A half-French colleague of mine recently gave me an efficient lowdown on Nîmes: “Easily the snobbiest city in France – outside of Paris, of course.”

“It’s not really a proper city either” she said  “it’s just a town. I think the people of Nîmes want you to think it is a city though, to think it is important.”

It’s not hard to see why local residents might think a lot of themselves. Nîmes is an ancient place, civilised since 4000BC. A mere few thousand years later, it became an important Roman settlement and remains of the Roman Empire, including an amphitheatre and a Roman temple, are the main reason why Nîmes is one of the most popular tourist destinations in France.

However, Nîmes is most famous for it’s creation of the fabric that is worn by millions of people around the world; serge de Nîmes, now commonly known as ‘denim.’ It is continually amusing that something which is largely seen as an American working-class fashion invention actually has it’s origins in a snooty town in Languedoc-Roussillon.

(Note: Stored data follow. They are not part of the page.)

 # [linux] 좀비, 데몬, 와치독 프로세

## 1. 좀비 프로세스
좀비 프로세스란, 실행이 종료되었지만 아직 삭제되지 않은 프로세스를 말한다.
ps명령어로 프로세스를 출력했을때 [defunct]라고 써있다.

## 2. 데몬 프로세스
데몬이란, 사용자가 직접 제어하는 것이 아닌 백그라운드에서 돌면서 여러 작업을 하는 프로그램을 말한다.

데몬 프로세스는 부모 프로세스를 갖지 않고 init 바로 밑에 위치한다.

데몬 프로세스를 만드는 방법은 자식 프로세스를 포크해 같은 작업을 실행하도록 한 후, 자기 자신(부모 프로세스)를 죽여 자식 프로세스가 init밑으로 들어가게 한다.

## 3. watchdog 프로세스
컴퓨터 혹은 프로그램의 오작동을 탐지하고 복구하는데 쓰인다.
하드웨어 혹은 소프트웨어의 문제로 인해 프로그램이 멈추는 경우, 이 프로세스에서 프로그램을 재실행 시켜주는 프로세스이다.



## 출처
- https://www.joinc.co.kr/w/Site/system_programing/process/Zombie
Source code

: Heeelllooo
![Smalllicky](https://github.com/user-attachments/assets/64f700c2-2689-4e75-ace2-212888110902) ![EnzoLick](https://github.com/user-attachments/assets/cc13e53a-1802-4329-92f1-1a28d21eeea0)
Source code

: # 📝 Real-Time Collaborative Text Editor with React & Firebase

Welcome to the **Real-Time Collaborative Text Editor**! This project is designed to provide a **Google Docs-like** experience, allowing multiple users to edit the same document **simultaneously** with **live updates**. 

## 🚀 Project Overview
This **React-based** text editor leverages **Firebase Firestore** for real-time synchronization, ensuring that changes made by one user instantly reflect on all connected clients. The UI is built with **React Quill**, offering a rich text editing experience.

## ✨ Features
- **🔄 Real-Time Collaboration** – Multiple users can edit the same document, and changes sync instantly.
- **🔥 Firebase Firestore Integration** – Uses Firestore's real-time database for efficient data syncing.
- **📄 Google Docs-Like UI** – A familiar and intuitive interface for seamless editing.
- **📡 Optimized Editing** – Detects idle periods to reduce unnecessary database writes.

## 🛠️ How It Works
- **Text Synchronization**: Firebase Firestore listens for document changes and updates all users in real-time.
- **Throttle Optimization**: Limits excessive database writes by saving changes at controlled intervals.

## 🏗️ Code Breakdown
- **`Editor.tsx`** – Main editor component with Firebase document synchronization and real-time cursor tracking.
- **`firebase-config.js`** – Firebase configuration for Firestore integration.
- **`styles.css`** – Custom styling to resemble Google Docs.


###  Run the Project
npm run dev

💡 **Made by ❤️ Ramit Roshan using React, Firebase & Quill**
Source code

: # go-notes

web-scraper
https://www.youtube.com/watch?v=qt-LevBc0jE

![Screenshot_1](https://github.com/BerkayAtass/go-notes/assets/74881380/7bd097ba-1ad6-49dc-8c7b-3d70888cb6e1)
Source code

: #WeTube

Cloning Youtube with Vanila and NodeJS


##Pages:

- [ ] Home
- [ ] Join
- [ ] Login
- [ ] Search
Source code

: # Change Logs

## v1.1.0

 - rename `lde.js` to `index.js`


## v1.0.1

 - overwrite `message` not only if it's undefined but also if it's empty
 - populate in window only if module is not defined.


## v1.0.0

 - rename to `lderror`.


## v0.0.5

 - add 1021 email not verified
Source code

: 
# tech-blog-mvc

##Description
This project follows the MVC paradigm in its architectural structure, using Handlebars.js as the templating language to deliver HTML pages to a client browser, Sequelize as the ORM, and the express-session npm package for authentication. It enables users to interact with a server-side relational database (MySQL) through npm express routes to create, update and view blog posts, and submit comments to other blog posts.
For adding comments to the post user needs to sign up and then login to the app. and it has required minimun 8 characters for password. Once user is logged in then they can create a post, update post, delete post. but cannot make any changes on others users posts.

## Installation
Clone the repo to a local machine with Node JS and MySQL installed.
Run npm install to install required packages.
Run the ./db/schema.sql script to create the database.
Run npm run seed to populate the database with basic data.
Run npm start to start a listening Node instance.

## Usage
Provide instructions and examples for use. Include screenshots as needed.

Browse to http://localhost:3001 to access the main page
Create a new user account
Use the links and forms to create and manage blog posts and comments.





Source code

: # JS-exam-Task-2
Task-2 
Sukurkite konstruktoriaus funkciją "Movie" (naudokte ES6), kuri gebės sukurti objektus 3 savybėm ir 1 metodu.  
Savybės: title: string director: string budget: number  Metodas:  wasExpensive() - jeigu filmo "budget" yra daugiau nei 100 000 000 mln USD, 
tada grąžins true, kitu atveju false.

Though it is largely used, in a variety of styles, for making ubiquitous ‘jeans’, real denim is a beautiful fabric which is perfectly suited to other sartorial creations, notably the shirt, but also, the blazer.

I must admit, when I began to assemble my ideal wardrobe, I did not expect that it might eventually include a denim blazer. Corduroy jackets, yes; navy flannel, yes; denim? Hmm. It was always one of those ‘maybe later’ choices for me, something to consider once the big pieces were in place. However, recently, I have realised how fabulous and adaptable to modern fashions a denim blazer can be.

A lot of prejudice against denim ‘beyond the jean’ originates with the craze for all-over denim outfits and the matching denim twinsets that plagued the fashion world throughout the late 1980s and early 1990s. Since then, denim ‘beyond the jean’ has largely been banished by fashion, with the effect that denim jeans are now replacing cotton and wool trousers to be worn with wool blazers, corduroy and tweed. However, there has been a bit of a backlash against blue denim jeans – not least because of their somewhat depressing ubiquity. Those who are of a self-conscious sartorial bent are wont to criticise the continuing craze for jeans citing their relative discomfort and inelegance.

I am somewhat ambivalent. I still like wearing jeans on occasion, but I do see the argument that the convenience and appeal of jeans is overrated. Consequently, there are simply hundreds of occasions on which a denim blazer is now an appropriate choice for an ensemble, considering the fact that I am not encumbered by the requirement to contrast a varying shade of indigo.

What this means is that the indigo denim blazer is now a wardrobe ideal, to be deployed when the character of the beautiful serge de Nîmes fabric sets a fitting contrast to a pair of polo-white jeans or straw coloured linens. The thing about denim blazers is that they have that lovely, faded character around the edges. The heavy stitching and patch-pockets are indicative of the casual origins of denim garments but, their presence on a blazer – which, as a cut, is still the most elegant item of clothing in a gentleman’s wardrobe – is a perfect marriage of that hearty, smoky American working-class and the haughty nobility of the grand ville of Nîmes.